DATA TO USE

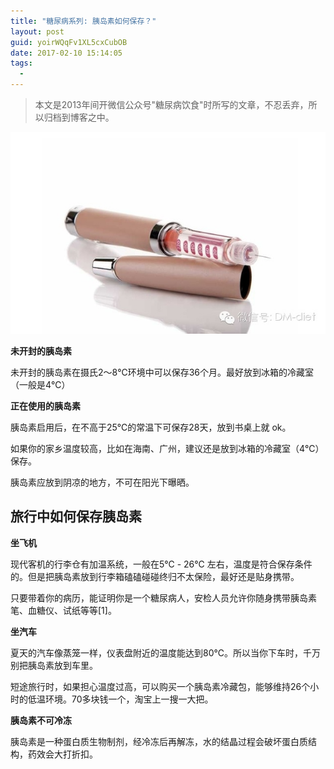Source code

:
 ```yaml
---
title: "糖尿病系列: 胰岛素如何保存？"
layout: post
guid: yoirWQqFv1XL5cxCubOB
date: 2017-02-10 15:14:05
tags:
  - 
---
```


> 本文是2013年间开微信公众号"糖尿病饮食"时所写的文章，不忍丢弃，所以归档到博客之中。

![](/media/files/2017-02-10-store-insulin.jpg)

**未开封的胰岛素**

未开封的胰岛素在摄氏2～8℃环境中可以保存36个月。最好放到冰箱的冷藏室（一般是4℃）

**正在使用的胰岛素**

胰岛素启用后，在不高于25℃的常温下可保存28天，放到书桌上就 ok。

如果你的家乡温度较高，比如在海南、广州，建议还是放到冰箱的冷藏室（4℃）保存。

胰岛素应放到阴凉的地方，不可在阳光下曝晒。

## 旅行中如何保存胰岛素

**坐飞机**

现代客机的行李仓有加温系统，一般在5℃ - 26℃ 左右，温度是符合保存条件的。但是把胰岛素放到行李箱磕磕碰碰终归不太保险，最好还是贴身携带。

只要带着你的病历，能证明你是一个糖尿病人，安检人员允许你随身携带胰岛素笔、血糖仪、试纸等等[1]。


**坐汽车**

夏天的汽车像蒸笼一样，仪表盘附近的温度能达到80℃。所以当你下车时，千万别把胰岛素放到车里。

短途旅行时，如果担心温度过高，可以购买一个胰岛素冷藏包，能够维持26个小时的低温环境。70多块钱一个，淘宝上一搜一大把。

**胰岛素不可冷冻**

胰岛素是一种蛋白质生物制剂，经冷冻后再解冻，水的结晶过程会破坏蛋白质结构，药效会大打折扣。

WHAT TO PRODUCE
Strip out the pictures and repeat the listing above exactly.

TASK RESULT
Source code

:
 ```yaml
---
title: "糖尿病系列: 胰岛素如何保存？"
layout: post
guid: yoirWQqFv1XL5cxCubOB
date: 2017-02-10 15:14:05
tags:
  - 
---
```


> 本文是2013年间开微信公众号"糖尿病饮食"时所写的文章，不忍丢弃，所以归档到博客之中。

![](/media/files/2017-02-10-store-insulin.jpg)

**未开封的胰岛素**

未开封的胰岛素在摄氏2～8℃环境中可以保存36个月。最好放到冰箱的冷藏室（一般是4℃）

**正在使用的胰岛素**

胰岛素启用后，在不高于25℃的常温下可保存28天，放到书桌上就 ok。

如果你的家乡温度较高，比如在海南、广州，建议还是放到冰箱的冷藏室（4℃）保存。

胰岛素应放到阴凉的地方，不可在阳光下曝晒。

## 旅行中如何保存胰岛素

**坐飞机**

现代客机的行李仓有加温系统，一般在5℃ - 26℃ 左右，温度是符合保存条件的。但是把胰岛素放到行李箱磕磕碰碰终归不太保险，最好还是贴身携带。

只要带着你的病历，能证明你是一个糖尿病人，安检人员允许你随身携带胰岛素笔、血糖仪、试纸等等[1]。


**坐汽车**

夏天的汽车像蒸笼一样，仪表盘附近的温度能达到80℃。所以当你下车时，千万别把胰岛素放到车里。

短途旅行时，如果担心温度过高，可以购买一个胰岛素冷藏包，能够维持26个小时的低温环境。70多块钱一个，淘宝上一搜一大把。

**胰岛素不可冷冻**

胰岛素是一种蛋白质生物制剂，经冷冻后再解冻，水的结晶过程会破坏蛋白质结构，药效会大打折扣。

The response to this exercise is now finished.